(Plain-text document sources)
□ □ □

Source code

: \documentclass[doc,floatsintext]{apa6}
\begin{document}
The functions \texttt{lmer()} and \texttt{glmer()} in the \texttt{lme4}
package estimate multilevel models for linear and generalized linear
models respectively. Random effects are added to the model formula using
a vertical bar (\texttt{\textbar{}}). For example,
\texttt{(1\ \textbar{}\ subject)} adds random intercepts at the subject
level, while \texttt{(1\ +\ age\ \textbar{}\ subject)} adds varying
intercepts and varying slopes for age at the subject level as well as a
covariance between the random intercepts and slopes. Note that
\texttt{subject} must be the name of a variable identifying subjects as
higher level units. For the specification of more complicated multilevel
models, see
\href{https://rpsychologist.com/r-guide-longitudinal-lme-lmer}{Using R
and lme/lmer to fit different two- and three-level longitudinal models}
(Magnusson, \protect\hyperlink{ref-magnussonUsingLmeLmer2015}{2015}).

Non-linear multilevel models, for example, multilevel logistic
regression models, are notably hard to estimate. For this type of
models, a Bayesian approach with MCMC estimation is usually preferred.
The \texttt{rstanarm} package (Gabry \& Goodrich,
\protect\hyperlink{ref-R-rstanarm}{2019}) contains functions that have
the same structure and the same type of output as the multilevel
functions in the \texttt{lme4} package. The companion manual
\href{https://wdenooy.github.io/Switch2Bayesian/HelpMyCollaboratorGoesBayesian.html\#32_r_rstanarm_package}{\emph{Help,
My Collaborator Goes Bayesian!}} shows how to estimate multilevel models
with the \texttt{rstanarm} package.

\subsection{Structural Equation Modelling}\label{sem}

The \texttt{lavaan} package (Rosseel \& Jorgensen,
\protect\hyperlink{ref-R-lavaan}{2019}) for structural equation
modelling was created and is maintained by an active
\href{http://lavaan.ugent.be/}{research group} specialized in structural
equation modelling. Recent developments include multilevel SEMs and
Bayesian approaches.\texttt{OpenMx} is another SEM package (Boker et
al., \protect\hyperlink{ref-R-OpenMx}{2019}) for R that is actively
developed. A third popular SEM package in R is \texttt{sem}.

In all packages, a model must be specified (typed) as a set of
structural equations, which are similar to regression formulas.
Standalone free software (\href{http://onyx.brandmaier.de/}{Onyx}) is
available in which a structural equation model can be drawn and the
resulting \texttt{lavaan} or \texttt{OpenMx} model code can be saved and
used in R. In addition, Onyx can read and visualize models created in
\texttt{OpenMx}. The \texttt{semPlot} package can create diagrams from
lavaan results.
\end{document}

□ □ □

> _Prompt_: What's wanted is each line above, transcribed with nothing altered.

> _Answer to this task_:
Source code

: \documentclass[doc,floatsintext]{apa6}
\begin{document}
The functions \texttt{lmer()} and \texttt{glmer()} in the \texttt{lme4}
package estimate multilevel models for linear and generalized linear
models respectively. Random effects are added to the model formula using
a vertical bar (\texttt{\textbar{}}). For example,
\texttt{(1\ \textbar{}\ subject)} adds random intercepts at the subject
level, while \texttt{(1\ +\ age\ \textbar{}\ subject)} adds varying
intercepts and varying slopes for age at the subject level as well as a
covariance between the random intercepts and slopes. Note that
\texttt{subject} must be the name of a variable identifying subjects as
higher level units. For the specification of more complicated multilevel
models, see
\href{https://rpsychologist.com/r-guide-longitudinal-lme-lmer}{Using R
and lme/lmer to fit different two- and three-level longitudinal models}
(Magnusson, \protect\hyperlink{ref-magnussonUsingLmeLmer2015}{2015}).

Non-linear multilevel models, for example, multilevel logistic
regression models, are notably hard to estimate. For this type of
models, a Bayesian approach with MCMC estimation is usually preferred.
The \texttt{rstanarm} package (Gabry \& Goodrich,
\protect\hyperlink{ref-R-rstanarm}{2019}) contains functions that have
the same structure and the same type of output as the multilevel
functions in the \texttt{lme4} package. The companion manual
\href{https://wdenooy.github.io/Switch2Bayesian/HelpMyCollaboratorGoesBayesian.html\#32_r_rstanarm_package}{\emph{Help,
My Collaborator Goes Bayesian!}} shows how to estimate multilevel models
with the \texttt{rstanarm} package.

\subsection{Structural Equation Modelling}\label{sem}

The \texttt{lavaan} package (Rosseel \& Jorgensen,
\protect\hyperlink{ref-R-lavaan}{2019}) for structural equation
modelling was created and is maintained by an active
\href{http://lavaan.ugent.be/}{research group} specialized in structural
equation modelling. Recent developments include multilevel SEMs and
Bayesian approaches.\texttt{OpenMx} is another SEM package (Boker et
al., \protect\hyperlink{ref-R-OpenMx}{2019}) for R that is actively
developed. A third popular SEM package in R is \texttt{sem}.

In all packages, a model must be specified (typed) as a set of
structural equations, which are similar to regression formulas.
Standalone free software (\href{http://onyx.brandmaier.de/}{Onyx}) is
available in which a structural equation model can be drawn and the
resulting \texttt{lavaan} or \texttt{OpenMx} model code can be saved and
used in R. In addition, Onyx can read and visualize models created in
\texttt{OpenMx}. The \texttt{semPlot} package can create diagrams from
lavaan results.
\end{document}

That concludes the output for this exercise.